(Beginning of RECORDS PROVIDED)

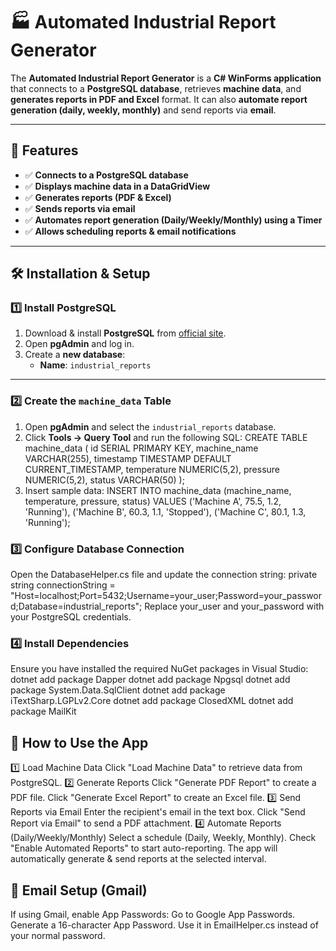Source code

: # 🏭 Automated Industrial Report Generator

The **Automated Industrial Report Generator** is a **C# WinForms application** that connects to a **PostgreSQL database**, retrieves **machine data**, and **generates reports in PDF and Excel** format. It can also **automate report generation (daily, weekly, monthly)** and send reports via **email**.

---

## 🚀 Features
- ✅ **Connects to a PostgreSQL database**  
- ✅ **Displays machine data in a DataGridView**  
- ✅ **Generates reports (PDF & Excel)**  
- ✅ **Sends reports via email**  
- ✅ **Automates report generation (Daily/Weekly/Monthly) using a Timer**  
- ✅ **Allows scheduling reports & email notifications**

---

## 🛠 Installation & Setup

### **1️⃣ Install PostgreSQL**
1. Download & install **PostgreSQL** from [official site](https://www.postgresql.org/download/).
2. Open **pgAdmin** and log in.
3. Create a **new database**:  
   - **Name**: `industrial_reports`

---

### **2️⃣ Create the `machine_data` Table**
1. Open **pgAdmin** and select the `industrial_reports` database.
2. Click **Tools → Query Tool** and run the following SQL:
CREATE TABLE machine_data (
    id SERIAL PRIMARY KEY,
    machine_name VARCHAR(255),
    timestamp TIMESTAMP DEFAULT CURRENT_TIMESTAMP,
    temperature NUMERIC(5,2),
    pressure NUMERIC(5,2),
    status VARCHAR(50)
);
3. Insert sample data:
INSERT INTO machine_data (machine_name, temperature, pressure, status) 
VALUES 
('Machine A', 75.5, 1.2, 'Running'),
('Machine B', 60.3, 1.1, 'Stopped'),
('Machine C', 80.1, 1.3, 'Running');
### **3️⃣ Configure Database Connection**
Open the DatabaseHelper.cs file and update the connection string:
private string connectionString = "Host=localhost;Port=5432;Username=your_user;Password=your_password;Database=industrial_reports";
Replace your_user and your_password with your PostgreSQL credentials.
### **4️⃣ Install Dependencies** 
Ensure you have installed the required NuGet packages in Visual Studio:
dotnet add package Dapper
dotnet add package Npgsql
dotnet add package System.Data.SqlClient
dotnet add package iTextSharp.LGPLv2.Core
dotnet add package ClosedXML
dotnet add package MailKit

## 📌 How to Use the App
1️⃣ Load Machine Data
    Click "Load Machine Data" to retrieve data from PostgreSQL.
2️⃣ Generate Reports
    Click "Generate PDF Report" to create a PDF file.
    Click "Generate Excel Report" to create an Excel file.
3️⃣ Send Reports via Email
    Enter the recipient's email in the text box.
    Click "Send Report via Email" to send a PDF attachment.
4️⃣ Automate Reports (Daily/Weekly/Monthly)
    Select a schedule (Daily, Weekly, Monthly).
    Check "Enable Automated Reports" to start auto-reporting.
    The app will automatically generate & send reports at the selected interval.

## 📧 Email Setup (Gmail)
  If using Gmail, enable App Passwords:
      Go to Google App Passwords.
      Generate a 16-character App Password.
      Use it in EmailHelper.cs instead of your normal password.
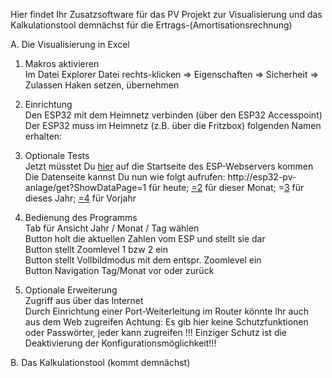 Hier findet Ihr Zusatzsoftware für das PV Projekt zur Visualisierung und das Kalkulationstool demnächst für die Ertrags-(Amortisationsrechnung)

A. Die Visualisierung in Excel  
1.	Makros aktivieren  
Im Datei Explorer Datei rechts-klicken => Eigenschaften => Sicherheit => Zulassen Haken setzen, übernehmen	
2.	Einrichtung	  
		Den ESP32 mit dem Heimnetz verbinden (über den ESP32 Accesspoint)  
		Der ESP32 muss im Heimnetz (z.B. über die Fritzbox) folgenden Namen erhalten: 
3.	Optionale Tests	  
		Jetzt müsstet Du [hier](http://esp32-pv-anlage)  auf die Startseite des ESP-Webservers kommen
		Die Datenseite kannst Du nun wie folgt aufrufen:
		http://esp32-pv-anlage/get?ShowDataPage=1 für heute; [=2](http://esp32-pv-anlage/get?ShowDataPage=2) für dieser Monat; =[3](http://esp32-pv-anlage/get?ShowDataPage=3) für dieses Jahr; [=4](http://esp32-pv-anlage/get?ShowDataPage=4) für Vorjahr
4.	Bedienung des Programms	      
		Tab                                               für Ansicht  Jahr / Monat / Tag wählen    
		Button                                           holt die aktuellen Zahlen vom ESP und stellt sie dar    
		Button                                           stellt Zoomlevel 1 bzw 2 ein     
		Button                                           stellt Vollbildmodus mit dem entspr. Zoomlevel ein     
		Button                                          Navigation Tag/Monat vor oder zurück    
		
6.	Optionale Erweiterung  
 Zugriff aus über das Internet	
		Durch Einrichtung einer Port-Weiterleitung im Router könnte Ihr auch aus dem Web zugreifen
		Achtung: Es gib hier keine Schutzfunktionen oder Passwörter, jeder kann zugreifen !!!
		Einziger Schutz ist die Deaktivierung der Konfigurationsmöglichkeit!!!

B. Das Kalkulationstool (kommt demnächst)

(End of RECORDS PROVIDED)

INSTRUCTIONS FOR THE TASK:
Output only the stretch above from the line with "a PDF file." through the line with "1 bzw 2 ein", reproduced exactly. Exclude pictures.

TASK RESPONSE:
    Click "Generate PDF Report" to create a PDF file.
    Click "Generate Excel Report" to create an Excel file.
3️⃣ Send Reports via Email
    Enter the recipient's email in the text box.
    Click "Send Report via Email" to send a PDF attachment.
4️⃣ Automate Reports (Daily/Weekly/Monthly)
    Select a schedule (Daily, Weekly, Monthly).
    Check "Enable Automated Reports" to start auto-reporting.
    The app will automatically generate & send reports at the selected interval.

## 📧 Email Setup (Gmail)
  If using Gmail, enable App Passwords:
      Go to Google App Passwords.
      Generate a 16-character App Password.
      Use it in EmailHelper.cs instead of your normal password.
 Hier findet Ihr Zusatzsoftware für das PV Projekt zur Visualisierung und das Kalkulationstool demnächst für die Ertrags-(Amortisationsrechnung)

A. Die Visualisierung in Excel  
1.	Makros aktivieren  
Im Datei Explorer Datei rechts-klicken => Eigenschaften => Sicherheit => Zulassen Haken setzen, übernehmen	
2.	Einrichtung	  
		Den ESP32 mit dem Heimnetz verbinden (über den ESP32 Accesspoint)  
		Der ESP32 muss im Heimnetz (z.B. über die Fritzbox) folgenden Namen erhalten: 
3.	Optionale Tests	  
		Jetzt müsstet Du [hier](http://esp32-pv-anlage)  auf die Startseite des ESP-Webservers kommen
		Die Datenseite kannst Du nun wie folgt aufrufen:
		http://esp32-pv-anlage/get?ShowDataPage=1 für heute; [=2](http://esp32-pv-anlage/get?ShowDataPage=2) für dieser Monat; =[3](http://esp32-pv-anlage/get?ShowDataPage=3) für dieses Jahr; [=4](http://esp32-pv-anlage/get?ShowDataPage=4) für Vorjahr
4.	Bedienung des Programms	      
		Tab                                               für Ansicht  Jahr / Monat / Tag wählen    
		Button                                           holt die aktuellen Zahlen vom ESP und stellt sie dar    
		Button                                           stellt Zoomlevel 1 bzw 2 ein     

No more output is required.